Example of observed linking pattern to “regional” troll account

So — now we have fake regionaltroll accounts consistently tweeting not only real, but local news. This pushes back against some of the more established narratives around hyper-partisan media and “fake news.” Most of these troll accounts are situated in cities with a history of systemic social and racial issues.

I’ve argued in the past that we can’t move towards solutions too quickly, and I feel this study is a showcase example. Only once we have the data to reconstruct the past (election) can we start preparing for the future. If the data to discover these kinds of insights remains locked in tech companies’ platforms, app walled gardens, or trapped in legislative committees, then observations like how local and regional media carried some of the burden (and success) in IRA troll accounts’ efforts to target local communities — might never be realized. Or perhaps worse — it’s realized too late.
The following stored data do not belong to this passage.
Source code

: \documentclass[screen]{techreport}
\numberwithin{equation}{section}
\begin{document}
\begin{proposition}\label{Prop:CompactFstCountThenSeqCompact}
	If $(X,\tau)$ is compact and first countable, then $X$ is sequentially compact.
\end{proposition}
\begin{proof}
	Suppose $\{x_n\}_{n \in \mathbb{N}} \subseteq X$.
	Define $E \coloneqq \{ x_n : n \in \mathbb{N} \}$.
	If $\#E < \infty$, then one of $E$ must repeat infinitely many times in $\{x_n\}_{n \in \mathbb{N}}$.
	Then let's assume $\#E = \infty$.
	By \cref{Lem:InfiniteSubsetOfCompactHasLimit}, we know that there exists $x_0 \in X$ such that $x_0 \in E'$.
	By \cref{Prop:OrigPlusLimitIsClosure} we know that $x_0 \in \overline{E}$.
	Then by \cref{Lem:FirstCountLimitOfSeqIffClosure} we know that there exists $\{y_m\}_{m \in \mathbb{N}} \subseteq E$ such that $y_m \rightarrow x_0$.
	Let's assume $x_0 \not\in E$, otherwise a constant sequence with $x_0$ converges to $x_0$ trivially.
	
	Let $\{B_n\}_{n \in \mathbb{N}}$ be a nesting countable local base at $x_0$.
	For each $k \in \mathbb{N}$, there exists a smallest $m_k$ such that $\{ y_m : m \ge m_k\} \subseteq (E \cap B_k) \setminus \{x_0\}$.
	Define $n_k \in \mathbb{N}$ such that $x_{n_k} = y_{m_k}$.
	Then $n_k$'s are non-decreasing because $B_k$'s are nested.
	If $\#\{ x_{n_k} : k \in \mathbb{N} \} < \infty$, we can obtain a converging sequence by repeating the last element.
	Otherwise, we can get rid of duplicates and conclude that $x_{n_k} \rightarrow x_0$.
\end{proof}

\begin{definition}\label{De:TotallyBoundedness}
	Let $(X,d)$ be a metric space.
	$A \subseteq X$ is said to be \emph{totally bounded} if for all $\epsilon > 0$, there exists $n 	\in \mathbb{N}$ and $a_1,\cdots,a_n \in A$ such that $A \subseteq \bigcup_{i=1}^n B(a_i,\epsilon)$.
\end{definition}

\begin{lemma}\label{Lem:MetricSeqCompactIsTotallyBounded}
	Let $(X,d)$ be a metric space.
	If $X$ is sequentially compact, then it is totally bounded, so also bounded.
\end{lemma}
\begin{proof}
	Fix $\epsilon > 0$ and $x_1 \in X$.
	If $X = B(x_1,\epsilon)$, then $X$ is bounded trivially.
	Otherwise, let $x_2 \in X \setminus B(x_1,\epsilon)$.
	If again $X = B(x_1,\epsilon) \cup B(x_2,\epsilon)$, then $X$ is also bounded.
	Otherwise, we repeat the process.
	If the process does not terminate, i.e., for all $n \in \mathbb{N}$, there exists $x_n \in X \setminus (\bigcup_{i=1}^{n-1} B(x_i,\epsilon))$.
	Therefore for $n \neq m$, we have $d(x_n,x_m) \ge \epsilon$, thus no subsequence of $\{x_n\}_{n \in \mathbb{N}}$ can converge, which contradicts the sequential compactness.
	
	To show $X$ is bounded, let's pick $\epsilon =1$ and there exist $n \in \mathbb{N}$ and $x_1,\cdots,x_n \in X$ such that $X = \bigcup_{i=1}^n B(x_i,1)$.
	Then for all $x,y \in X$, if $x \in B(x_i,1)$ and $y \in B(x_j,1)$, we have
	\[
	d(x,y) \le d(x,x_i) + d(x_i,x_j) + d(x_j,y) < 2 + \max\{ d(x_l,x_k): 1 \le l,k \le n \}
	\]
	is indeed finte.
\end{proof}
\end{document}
The best way to present this large set of data is through a visualization on Tableau. The results from this visual analysis are also interactive, so you can scroll down, hover over, and click on ALL data points:

Static image of tab in my data viz on Tableau showing news linking patters over time by outlet/organization
Static image on tab in my data viz on Tableau showing overall trends in tweeting from 388 troll accounts

I’ll attempt to summarize the main themes in this write-up, but the broader linking patterns of the troll accounts show three initial things:

  1. Trolls are using real news — and in particular local news — to drive reactionary news coverage, set the daily news agenda, and target local journalists and community influencers to follow certain stories.
  2. At certain points, such as the week following Hillary Clinton’s 9/11 illness in 2016, all the categories of trolls — meaning accounts focused on local, BLM, and the far-right hyper-partisan accounts— come together to push out the full gamut of polarizing news coverage. Specifically, during the time around 9/15/16 — 9/18/16, (see the Tableau image above with the volume peaks) many links to stories that were broadcast originated from Breitbart, The Daily Caller, and The Gateway Pundit. Yet a significant portion also came from outlets such as The Hill, The Washington Post, as well as the full gamut of regional “local” media.
  3. There is a clear pattern of setting up accounts to amplify “real” local news coverage in American cities struggling with racial, class, and structural social divides. The linking activity show a concerted effort in cities like Chicago, Houston, St. Louis, Kansas City, Baton Rouge, and New Orleans. In most cases, the tweets in the data set were categorized as “original tweets” but these tweets often appear like a retweet. Some links also appeared to come directly out of local news organizations own RSS feeds. The use of Bitly, regular RSS feeds, (Google) Feedproxy, and Trendolizer were prominent themes in the local linkage patterns.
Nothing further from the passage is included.